In the first, we find ourselves in 16th century France at the Château de Chenonceaux, where we meet Catherine de’ Medici (aka Queen Cathy, played by Purva Bedi), wife of the King Henri II, and Diane, his mistress (Aadya Bedi). As the palace cook (Adina Verson) bastes her chickens, Henri’s women fight tooth-and-nail for his love – and for his kingdom, too, after he dies from a joust wound. But wait, says Diane: “We’re supposed to hate each other. That’s the way the story goes.” What if they decide to form an alliance instead, Diane wonders, subverting expectations? That’s the novel, table-turning question this clever playwright asks of history, with raucous results.

Next, we jump centuries and cross continents – to Ketchum, Idaho and the second scene called “Big Ern” (my favorite). Here we meet three of the four wives of Ernest Hemingway – Hadley Richardson, Martha Gellhorn, and Mary Welsh –as they gather in Idaho after his suicide in 1961 (Pauline Pfeiffer, wife #2, has already died). Instead of mourning him, however, they eulogize him with parodies of “Papa’s” purple prose. The results are uproarious, proving they were better writers than he was. After they drain his liquor cabinet, they take communal revenge on his maddening machismo by setting fire to his giant stuffed trophy marlin fish (the play’s best sight-gag, symbol of Hemingway’s compulsive passion for sports).

 

Aadya Bedi, Sathya Sridharan, Purva Bedi (16th C France)

 

In the third scene, we careen around the globe again – this time, to Rajasthan, India, and the Maharaja’s so-called Madhavendra Palace (in the 1920s). In it, Patterson (Adina Verson again), a male representative of The Crown and symbol of Britain’s patriarchal rule, is outmaneuvered by the Maharaja’s wily wife Maharani and mistress Roop Rai, who combine forces against him. At the scene’s exultant conclusion, the Maharaja and his women agree to support each other and be “each other’s wives” (including Marahani’s baby).

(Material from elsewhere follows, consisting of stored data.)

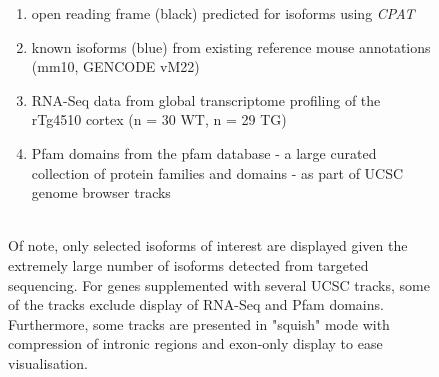 \begin{figure}[htp]
{\begin{enumerate}[label=\textbf{(\Alph*)}]
		\item open reading frame (black) predicted for isoforms using \textit{CPAT} 
		\item known isoforms (blue) from existing reference mouse annotations (mm10, GENCODE vM22)
		\item RNA-Seq data from global transcriptome profiling of the rTg4510 cortex\cite{Castanho2020} (n = 30 WT, n = 29 TG)
		\item Pfam domains from the pfam database - a large curated collection of protein families and domains - as part of UCSC genome browser tracks	
		\\ \\	
	\end{enumerate} 

	Of note, only selected isoforms of interest are displayed given the extremely large number of isoforms detected from targeted sequencing. For genes supplemented with several UCSC tracks, some of the tracks exclude display of RNA-Seq and Pfam domains. Furthermore, some tracks are presented in "squish" mode with compression of intronic regions and exon-only display to ease visualisation. 
	}   
	\label{fig:eg_track}
\end{figure}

Under Margot Bordelon’s spirited direction, a talented four-actor ensemble plays the multiple roles with agility and gusto on Reid Thompson’s resourceful set. Adina Verson is delightfully versatile as Queen Cathy’s cook, Mary (Hemingway’s 4th wife), and the unlucky Patterson. Purva Bedi and Aadya Bedi face off wonderfully as the wives and mistresses in the afore-mentioned scenes. The droll Sathya Sridharan plays the two male roles – Henri and the Maharaja – with relish. Together, they make lots of merry mischief between the scenes, too.

The final scene, set today in so-called “Oxbridge University” (a conglomerate campus where women were once forbidden), features the indoctrination of a student novitiate into the “Witches of Oxbridge” coven. As led by a cauldron-stirring head witch (Adina Verson yet again), the initiation (conducted under the portrait of Virginia Woolf, the cult’s apparent patron saint) is hilarious.

What follows, unexpectedly, is a didactic coda on female identity and self-discovery recited by the ensemble as they surround the novitiate, chanting: “Everything about you is right.” While poetically earnest and heartfelt, it feels gratuitous. The actions of these captivating characters speak for themselves, upending centuries of oppressive patriarchy. As for their legacy? “We’re women, we’re nobody, we can never write ourselves,” laments one of the wives. Don’t worry, Jaclyn Backhaus just did.

 

Photos: Joan Marcus

 

Wives, by Jaclyn Backhaus, directed by Margot Bordelon, at Playwrights’ Horizons through October 6.